Exercise brief
Below are some records; output exactly the lines from the line with "Push the changes to the repository" to the line with "version: 0.2 specifies", both ends kept, and nothing more.

Material to process
________________________________________

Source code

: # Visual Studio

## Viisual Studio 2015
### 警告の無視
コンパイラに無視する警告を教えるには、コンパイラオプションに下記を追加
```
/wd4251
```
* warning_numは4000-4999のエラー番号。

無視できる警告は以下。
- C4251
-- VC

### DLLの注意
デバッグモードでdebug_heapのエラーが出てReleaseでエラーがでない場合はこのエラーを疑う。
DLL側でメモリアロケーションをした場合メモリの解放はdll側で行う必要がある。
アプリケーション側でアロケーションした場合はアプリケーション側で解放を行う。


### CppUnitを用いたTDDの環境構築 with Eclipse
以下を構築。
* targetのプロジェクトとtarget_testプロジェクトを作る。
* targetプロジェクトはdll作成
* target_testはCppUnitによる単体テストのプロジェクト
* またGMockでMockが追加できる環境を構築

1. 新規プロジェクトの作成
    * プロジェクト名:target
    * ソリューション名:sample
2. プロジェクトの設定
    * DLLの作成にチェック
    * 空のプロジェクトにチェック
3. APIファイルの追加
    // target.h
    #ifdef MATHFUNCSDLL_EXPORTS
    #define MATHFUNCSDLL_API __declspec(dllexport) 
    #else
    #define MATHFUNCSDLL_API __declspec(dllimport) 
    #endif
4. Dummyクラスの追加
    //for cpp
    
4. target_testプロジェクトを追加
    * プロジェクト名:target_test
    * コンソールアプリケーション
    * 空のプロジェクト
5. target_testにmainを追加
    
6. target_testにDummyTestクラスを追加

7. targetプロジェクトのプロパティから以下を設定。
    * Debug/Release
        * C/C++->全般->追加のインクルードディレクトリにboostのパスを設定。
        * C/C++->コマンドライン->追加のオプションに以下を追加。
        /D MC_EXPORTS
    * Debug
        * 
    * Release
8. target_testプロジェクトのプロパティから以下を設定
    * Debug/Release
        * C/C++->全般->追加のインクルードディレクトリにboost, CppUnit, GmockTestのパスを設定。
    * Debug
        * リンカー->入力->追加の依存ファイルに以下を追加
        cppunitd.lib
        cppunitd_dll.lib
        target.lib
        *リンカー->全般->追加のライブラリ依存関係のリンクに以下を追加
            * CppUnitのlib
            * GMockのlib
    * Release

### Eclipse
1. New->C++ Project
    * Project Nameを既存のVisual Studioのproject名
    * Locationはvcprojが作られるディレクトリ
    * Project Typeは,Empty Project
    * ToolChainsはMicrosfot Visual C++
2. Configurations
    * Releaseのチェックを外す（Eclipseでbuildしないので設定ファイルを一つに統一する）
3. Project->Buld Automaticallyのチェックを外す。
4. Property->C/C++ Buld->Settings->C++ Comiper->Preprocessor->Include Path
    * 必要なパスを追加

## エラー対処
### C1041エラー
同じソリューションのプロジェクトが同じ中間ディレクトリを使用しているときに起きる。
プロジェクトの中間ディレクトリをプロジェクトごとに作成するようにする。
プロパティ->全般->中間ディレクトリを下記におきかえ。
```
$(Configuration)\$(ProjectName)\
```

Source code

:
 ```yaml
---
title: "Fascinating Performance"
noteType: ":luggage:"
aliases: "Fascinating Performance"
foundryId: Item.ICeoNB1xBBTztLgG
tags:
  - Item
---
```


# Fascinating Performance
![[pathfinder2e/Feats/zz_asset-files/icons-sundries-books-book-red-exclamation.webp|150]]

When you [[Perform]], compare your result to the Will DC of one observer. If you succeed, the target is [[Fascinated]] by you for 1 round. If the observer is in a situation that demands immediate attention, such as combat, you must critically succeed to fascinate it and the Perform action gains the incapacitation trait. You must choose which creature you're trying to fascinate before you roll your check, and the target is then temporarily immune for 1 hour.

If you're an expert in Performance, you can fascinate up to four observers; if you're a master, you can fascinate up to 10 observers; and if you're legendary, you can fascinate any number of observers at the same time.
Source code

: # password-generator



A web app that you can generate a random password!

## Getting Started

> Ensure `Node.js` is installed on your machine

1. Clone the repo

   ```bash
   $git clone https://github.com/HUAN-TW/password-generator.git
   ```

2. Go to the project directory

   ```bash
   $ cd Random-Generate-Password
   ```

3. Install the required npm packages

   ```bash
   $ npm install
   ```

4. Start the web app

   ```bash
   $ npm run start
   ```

________________________________________

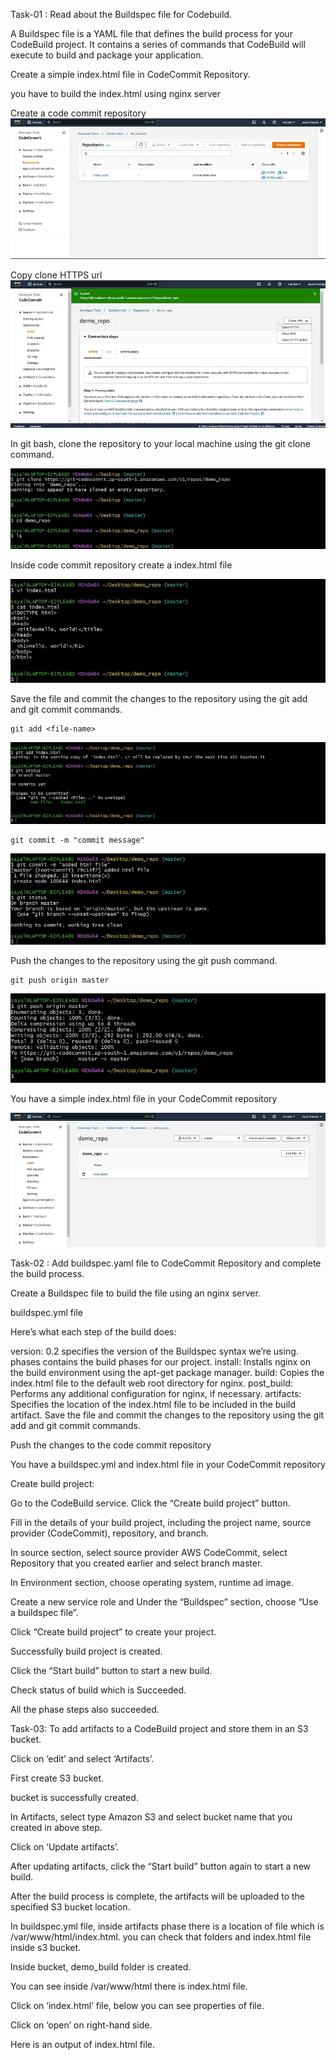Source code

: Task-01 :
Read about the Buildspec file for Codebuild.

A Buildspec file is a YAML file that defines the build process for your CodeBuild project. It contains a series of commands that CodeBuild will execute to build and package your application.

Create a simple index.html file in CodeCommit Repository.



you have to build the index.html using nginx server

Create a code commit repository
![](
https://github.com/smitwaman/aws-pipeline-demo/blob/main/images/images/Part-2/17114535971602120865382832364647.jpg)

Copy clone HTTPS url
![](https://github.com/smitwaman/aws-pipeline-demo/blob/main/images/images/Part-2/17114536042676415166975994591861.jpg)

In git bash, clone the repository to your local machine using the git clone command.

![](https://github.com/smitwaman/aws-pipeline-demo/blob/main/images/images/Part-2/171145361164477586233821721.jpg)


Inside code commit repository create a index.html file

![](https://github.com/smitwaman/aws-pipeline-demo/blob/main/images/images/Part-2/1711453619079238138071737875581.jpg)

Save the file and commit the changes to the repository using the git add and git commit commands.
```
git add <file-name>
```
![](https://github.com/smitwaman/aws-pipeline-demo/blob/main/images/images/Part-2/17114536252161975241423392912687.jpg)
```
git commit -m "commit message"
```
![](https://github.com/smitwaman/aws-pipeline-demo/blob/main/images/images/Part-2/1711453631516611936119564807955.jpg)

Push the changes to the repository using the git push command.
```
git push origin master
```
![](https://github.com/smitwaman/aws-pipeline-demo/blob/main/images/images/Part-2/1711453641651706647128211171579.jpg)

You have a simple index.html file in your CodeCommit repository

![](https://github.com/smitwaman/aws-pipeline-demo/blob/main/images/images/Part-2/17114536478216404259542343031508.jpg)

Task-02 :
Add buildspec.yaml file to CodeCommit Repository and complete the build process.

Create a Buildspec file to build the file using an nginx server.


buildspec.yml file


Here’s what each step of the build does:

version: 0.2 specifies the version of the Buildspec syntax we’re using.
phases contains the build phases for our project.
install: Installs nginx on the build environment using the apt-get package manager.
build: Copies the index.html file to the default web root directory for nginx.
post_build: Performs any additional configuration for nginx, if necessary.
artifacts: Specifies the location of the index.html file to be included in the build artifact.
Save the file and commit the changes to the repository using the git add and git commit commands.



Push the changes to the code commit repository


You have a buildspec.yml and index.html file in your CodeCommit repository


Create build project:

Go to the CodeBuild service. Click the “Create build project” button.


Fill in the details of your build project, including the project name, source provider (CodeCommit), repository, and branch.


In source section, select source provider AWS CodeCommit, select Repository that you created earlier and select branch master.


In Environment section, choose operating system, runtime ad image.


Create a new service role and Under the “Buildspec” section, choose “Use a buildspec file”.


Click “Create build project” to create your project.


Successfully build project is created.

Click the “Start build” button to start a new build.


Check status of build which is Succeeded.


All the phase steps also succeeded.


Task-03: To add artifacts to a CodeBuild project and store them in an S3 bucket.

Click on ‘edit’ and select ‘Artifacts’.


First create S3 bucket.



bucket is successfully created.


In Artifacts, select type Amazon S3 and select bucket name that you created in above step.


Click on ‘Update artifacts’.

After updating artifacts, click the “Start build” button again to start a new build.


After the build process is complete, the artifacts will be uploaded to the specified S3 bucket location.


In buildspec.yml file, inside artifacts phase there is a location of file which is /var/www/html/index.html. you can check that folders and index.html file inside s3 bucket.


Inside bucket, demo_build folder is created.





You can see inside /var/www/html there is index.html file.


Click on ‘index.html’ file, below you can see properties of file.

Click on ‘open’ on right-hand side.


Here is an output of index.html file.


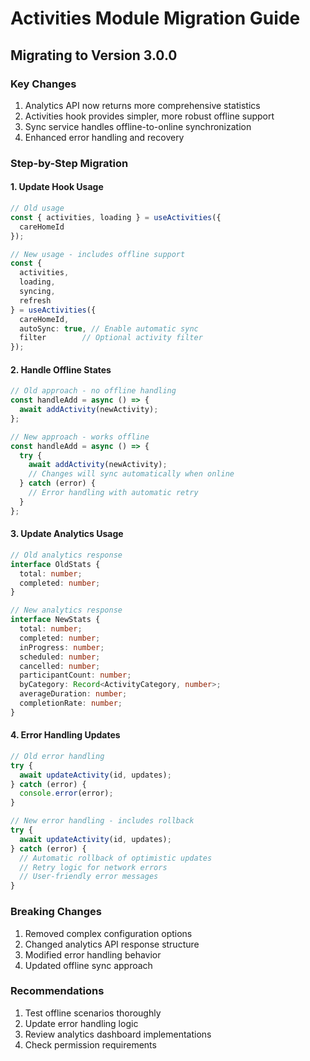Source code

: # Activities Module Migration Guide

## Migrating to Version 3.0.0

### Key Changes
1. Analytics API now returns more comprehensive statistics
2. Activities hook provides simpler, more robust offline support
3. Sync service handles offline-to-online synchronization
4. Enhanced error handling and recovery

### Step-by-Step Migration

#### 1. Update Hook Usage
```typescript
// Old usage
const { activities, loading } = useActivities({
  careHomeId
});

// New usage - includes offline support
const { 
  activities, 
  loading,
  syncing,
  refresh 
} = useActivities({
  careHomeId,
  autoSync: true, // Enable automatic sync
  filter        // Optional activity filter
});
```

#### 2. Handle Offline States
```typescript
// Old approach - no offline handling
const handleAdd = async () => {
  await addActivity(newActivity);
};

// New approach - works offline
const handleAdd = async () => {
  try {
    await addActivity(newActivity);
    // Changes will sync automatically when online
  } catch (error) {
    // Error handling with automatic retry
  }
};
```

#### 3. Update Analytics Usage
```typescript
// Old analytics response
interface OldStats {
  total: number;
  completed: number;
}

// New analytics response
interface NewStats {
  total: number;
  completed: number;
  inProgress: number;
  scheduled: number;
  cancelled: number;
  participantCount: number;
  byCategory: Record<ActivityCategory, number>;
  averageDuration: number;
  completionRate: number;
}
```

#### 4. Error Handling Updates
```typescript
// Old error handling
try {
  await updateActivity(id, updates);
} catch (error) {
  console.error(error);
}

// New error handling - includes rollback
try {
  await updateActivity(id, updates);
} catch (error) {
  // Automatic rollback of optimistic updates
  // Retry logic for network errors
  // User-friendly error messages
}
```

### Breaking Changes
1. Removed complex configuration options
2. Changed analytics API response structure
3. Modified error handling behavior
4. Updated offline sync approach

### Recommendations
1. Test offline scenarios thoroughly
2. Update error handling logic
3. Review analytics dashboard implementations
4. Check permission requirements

________________________________________

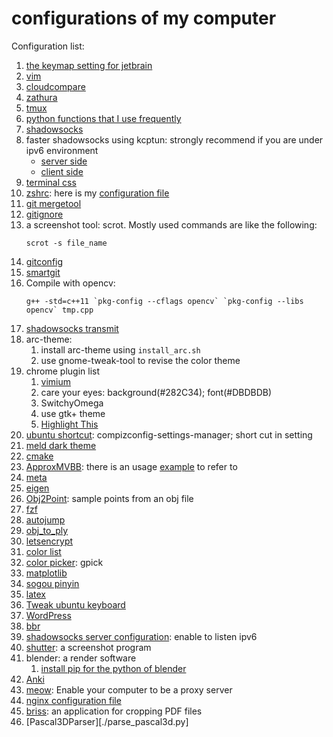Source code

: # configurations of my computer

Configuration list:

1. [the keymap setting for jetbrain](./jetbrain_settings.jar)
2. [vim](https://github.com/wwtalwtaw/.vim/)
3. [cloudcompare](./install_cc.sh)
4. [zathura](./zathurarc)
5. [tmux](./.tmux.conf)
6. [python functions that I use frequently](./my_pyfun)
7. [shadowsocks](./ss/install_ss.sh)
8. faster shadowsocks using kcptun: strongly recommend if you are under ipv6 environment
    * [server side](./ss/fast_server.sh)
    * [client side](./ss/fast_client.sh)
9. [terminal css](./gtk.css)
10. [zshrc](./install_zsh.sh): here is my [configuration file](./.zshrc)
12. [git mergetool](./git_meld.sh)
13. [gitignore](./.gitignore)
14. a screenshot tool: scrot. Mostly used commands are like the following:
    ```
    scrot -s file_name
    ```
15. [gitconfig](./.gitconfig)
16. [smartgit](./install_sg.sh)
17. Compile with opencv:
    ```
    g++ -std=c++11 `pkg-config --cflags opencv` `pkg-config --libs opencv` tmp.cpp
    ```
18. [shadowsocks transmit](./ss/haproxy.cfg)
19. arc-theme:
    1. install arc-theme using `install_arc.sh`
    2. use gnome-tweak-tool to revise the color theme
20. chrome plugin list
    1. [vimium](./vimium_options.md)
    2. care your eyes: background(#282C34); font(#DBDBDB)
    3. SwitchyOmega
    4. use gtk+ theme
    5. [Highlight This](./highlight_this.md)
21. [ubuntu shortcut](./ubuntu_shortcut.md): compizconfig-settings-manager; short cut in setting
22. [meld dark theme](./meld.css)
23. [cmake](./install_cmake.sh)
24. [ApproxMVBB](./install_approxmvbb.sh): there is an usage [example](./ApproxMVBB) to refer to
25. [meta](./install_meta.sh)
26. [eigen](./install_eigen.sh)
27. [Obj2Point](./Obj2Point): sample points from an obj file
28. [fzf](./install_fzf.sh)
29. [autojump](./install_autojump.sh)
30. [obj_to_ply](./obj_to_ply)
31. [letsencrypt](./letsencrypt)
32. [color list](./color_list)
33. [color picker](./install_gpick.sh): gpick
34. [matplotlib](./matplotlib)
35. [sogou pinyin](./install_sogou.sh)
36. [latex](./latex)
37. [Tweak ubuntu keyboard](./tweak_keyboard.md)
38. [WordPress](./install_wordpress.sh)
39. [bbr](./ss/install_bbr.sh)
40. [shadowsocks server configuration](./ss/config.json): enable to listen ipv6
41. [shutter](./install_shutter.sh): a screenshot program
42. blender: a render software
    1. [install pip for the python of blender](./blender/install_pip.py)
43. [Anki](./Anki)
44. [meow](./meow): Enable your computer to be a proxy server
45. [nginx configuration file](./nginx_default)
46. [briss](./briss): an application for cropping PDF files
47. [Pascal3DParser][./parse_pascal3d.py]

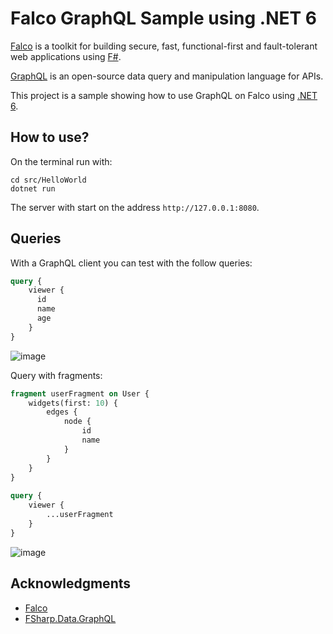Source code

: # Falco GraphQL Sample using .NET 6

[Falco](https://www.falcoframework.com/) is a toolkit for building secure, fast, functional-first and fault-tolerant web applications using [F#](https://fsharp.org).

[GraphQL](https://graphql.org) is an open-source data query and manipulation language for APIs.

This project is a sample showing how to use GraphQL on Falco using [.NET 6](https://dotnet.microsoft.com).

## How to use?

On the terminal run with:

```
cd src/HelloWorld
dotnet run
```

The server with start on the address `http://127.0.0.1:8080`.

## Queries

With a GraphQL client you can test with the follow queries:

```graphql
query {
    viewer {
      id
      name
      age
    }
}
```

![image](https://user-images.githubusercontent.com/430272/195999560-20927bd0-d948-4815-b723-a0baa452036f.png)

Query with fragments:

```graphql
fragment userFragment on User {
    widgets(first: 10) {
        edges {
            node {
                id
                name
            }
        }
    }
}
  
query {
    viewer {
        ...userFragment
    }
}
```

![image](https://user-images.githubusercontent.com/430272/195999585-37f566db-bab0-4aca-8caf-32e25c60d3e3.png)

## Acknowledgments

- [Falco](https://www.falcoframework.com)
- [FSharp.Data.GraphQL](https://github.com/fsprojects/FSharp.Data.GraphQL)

________________________________________

Task result
Push the changes to the repository using the git push command.
```
git push origin master
```
![](https://github.com/smitwaman/aws-pipeline-demo/blob/main/images/images/Part-2/1711453641651706647128211171579.jpg)

You have a simple index.html file in your CodeCommit repository

![](https://github.com/smitwaman/aws-pipeline-demo/blob/main/images/images/Part-2/17114536478216404259542343031508.jpg)

Task-02 :
Add buildspec.yaml file to CodeCommit Repository and complete the build process.

Create a Buildspec file to build the file using an nginx server.


buildspec.yml file


Here’s what each step of the build does:

version: 0.2 specifies the version of the Buildspec syntax we’re using.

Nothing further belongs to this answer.